Dalam sidang tersebut, Bripda MS menyampaikan penyesalan mendalam kepada keluarga korban.

“Saya mohon maaf yang sebesar-besarnya kepada orang tua dan keluarga korban. Saya lalai, saya tidak berpikir panjang dampak yang akan terjadi akibat kelalaian saya. Saya tidak punya niat sekecil apa pun untuk menganiaya, apalagi sampai menghilangkan nyawa korban,” ujarnya, Selasa (24/2).

Permohonan maaf itu disampaikan langsung di hadapan Majelis Sidang Komisi Kode Etik Polri (KKEP) yang dipimpin Kabid Propam Polda Maluku, Indera Gunawan. Dengan suara bergetar, ia mengakui kesalahan dan menyatakan penyesalan atas tindakannya yang berujung pada meninggalnya korban.

Tak hanya kepada keluarga korban, Bripda MS juga menyampaikan permintaan maaf kepada institusi yang menaunginya.

“Saya juga memohon maaf kepada institusi Polri dan Korps Brimob yang saya banggakan. Karena perbuatan saya, nama baik institusi menjadi jelek di mata masyarakat,” katanya.

Ia turut menyampaikan permohonan maaf kepada masyarakat luas, khususnya warga Tual dan masyarakat Kei. Bripda MS menegaskan siap menerima seluruh konsekuensi atas perbuatannya.

“Saya memohon maaf kepada masyarakat Tual, terutama masyarakat Kei, karena perbuatan saya telah menyakiti hati masyarakat. Saya siap menerima konsekuensi apa pun atas kelalaian saya saat melaksanakan tugas dan tanggung jawab. Tolong lampiaskan semua kemarahan kepada saya, jangan kepada institusi ini. Ini perbuatan saya,” ucapnya.

Sementara itu, Kabid Humas Polda Maluku, Rositah Umasugi, menegaskan bahwa sidang etik merupakan mekanisme internal untuk menilai pelanggaran disiplin dan kode etik profesi. Ia memastikan proses hukum pidana terhadap Bripda MS tetap berjalan secara terpisah dan independen sesuai aturan yang berlaku.

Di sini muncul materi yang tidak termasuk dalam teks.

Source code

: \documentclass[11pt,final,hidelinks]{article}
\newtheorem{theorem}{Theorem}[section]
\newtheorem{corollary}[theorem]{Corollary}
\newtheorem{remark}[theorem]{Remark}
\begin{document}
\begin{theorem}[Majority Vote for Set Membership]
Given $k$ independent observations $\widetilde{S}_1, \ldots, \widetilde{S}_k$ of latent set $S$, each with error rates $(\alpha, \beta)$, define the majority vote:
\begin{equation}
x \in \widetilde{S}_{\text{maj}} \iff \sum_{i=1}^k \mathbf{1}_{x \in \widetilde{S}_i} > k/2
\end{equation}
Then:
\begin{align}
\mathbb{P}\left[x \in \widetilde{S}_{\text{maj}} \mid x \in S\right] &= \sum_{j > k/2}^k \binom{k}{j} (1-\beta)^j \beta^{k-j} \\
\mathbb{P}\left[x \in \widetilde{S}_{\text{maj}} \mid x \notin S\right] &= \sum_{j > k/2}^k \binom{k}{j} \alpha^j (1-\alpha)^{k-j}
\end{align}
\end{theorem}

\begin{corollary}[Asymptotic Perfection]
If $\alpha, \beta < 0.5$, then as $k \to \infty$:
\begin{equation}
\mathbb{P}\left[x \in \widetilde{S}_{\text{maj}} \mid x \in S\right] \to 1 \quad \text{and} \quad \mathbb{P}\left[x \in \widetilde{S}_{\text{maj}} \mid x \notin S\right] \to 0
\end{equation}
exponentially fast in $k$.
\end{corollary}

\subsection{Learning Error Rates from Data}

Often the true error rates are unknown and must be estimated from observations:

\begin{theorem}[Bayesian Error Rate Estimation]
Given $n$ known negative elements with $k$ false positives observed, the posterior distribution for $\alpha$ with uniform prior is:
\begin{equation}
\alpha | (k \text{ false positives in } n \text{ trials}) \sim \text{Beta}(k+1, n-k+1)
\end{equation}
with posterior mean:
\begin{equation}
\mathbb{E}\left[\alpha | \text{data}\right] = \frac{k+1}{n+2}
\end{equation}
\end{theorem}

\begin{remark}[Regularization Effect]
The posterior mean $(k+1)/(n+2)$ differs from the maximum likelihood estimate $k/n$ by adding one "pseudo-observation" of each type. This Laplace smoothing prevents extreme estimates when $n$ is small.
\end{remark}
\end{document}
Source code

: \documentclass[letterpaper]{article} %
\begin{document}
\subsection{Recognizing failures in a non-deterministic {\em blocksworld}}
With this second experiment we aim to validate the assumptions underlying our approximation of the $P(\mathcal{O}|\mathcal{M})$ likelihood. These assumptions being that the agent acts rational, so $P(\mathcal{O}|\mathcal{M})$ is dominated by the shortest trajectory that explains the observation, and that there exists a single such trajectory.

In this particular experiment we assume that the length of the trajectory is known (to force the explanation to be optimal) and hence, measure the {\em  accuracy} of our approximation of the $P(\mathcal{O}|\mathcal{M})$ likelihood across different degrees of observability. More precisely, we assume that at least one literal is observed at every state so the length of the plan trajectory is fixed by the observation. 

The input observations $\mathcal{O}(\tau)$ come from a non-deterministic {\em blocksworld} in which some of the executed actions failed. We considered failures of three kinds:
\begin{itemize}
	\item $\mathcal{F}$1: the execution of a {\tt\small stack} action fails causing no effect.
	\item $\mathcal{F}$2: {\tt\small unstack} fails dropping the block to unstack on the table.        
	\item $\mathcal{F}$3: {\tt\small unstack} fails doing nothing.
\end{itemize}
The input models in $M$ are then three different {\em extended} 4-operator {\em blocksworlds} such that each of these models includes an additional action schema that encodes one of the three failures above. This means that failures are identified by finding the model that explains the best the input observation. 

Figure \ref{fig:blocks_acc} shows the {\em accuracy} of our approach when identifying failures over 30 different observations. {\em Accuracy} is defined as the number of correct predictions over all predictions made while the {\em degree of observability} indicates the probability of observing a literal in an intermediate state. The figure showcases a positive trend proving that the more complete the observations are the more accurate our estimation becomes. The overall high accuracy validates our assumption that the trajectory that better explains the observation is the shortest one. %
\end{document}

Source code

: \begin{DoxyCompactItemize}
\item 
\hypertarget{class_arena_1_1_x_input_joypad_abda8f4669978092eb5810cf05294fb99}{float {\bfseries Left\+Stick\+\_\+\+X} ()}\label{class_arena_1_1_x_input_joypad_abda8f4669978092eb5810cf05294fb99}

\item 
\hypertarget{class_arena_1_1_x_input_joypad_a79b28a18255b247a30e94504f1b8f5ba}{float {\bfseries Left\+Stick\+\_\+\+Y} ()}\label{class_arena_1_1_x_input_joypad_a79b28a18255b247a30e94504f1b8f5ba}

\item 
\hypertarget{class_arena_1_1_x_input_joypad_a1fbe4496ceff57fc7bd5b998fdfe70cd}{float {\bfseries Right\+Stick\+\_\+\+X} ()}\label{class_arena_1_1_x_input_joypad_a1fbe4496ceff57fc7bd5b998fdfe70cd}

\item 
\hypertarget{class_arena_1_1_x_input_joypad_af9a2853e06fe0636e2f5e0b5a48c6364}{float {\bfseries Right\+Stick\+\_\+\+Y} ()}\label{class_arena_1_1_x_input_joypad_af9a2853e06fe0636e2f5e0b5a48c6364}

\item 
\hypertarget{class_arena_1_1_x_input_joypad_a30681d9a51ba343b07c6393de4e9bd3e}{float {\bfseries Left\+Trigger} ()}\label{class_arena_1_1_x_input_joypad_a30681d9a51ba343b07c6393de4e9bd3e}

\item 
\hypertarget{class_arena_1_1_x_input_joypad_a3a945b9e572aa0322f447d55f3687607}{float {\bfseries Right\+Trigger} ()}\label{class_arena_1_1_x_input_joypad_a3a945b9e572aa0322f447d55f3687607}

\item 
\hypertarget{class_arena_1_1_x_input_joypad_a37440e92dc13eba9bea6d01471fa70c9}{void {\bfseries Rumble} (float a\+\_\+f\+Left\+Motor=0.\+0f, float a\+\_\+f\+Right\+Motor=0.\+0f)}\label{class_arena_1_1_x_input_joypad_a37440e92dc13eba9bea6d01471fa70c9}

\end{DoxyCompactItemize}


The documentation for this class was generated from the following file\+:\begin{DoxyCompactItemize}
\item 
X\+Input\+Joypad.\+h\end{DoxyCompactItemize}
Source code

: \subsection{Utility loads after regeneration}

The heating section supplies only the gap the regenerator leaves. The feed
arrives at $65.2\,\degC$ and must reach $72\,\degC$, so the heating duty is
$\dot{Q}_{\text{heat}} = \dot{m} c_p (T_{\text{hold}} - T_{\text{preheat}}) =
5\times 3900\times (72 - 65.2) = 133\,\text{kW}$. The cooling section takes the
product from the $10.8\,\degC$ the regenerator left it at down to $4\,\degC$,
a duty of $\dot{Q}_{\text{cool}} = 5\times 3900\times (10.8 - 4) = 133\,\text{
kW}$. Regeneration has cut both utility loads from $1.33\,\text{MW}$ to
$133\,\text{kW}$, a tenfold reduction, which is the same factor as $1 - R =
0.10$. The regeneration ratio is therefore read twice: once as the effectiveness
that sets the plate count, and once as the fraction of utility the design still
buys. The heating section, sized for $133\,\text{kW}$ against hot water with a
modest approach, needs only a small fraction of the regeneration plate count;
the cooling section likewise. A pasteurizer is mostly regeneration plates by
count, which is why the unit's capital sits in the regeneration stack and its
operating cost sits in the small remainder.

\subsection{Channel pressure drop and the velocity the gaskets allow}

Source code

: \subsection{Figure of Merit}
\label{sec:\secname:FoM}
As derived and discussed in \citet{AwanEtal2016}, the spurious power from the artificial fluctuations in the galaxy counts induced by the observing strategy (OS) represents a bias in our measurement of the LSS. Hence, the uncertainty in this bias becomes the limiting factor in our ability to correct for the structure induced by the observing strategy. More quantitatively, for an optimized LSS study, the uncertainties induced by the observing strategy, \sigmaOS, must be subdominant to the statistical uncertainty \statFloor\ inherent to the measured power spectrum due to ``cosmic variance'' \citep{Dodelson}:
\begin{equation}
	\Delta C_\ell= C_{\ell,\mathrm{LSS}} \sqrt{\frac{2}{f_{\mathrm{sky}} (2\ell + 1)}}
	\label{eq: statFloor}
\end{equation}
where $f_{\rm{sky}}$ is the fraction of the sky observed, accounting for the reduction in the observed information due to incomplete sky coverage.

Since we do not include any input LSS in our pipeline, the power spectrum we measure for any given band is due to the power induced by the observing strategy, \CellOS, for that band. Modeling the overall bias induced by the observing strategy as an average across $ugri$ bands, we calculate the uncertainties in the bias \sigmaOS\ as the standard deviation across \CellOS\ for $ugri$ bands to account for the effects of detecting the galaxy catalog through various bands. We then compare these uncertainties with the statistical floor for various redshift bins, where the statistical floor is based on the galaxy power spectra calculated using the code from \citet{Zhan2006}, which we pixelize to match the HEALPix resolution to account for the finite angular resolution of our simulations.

Penegasan ini disampaikan untuk menjawab sorotan publik yang menuntut transparansi penanganan kasus, sekaligus memastikan tidak ada perlakuan khusus terhadap aparat yang terlibat tindak pidana. Polda Maluku menegaskan seluruh tahapan penanganan perkara, baik etik maupun pidana, dilakukan secara profesional dan terbuka.

“Tidak ada ruang untuk impunitas. Anggota Polri yang melanggar hukum akan diproses sesuai aturan tanpa pengecualian,” tegasnya.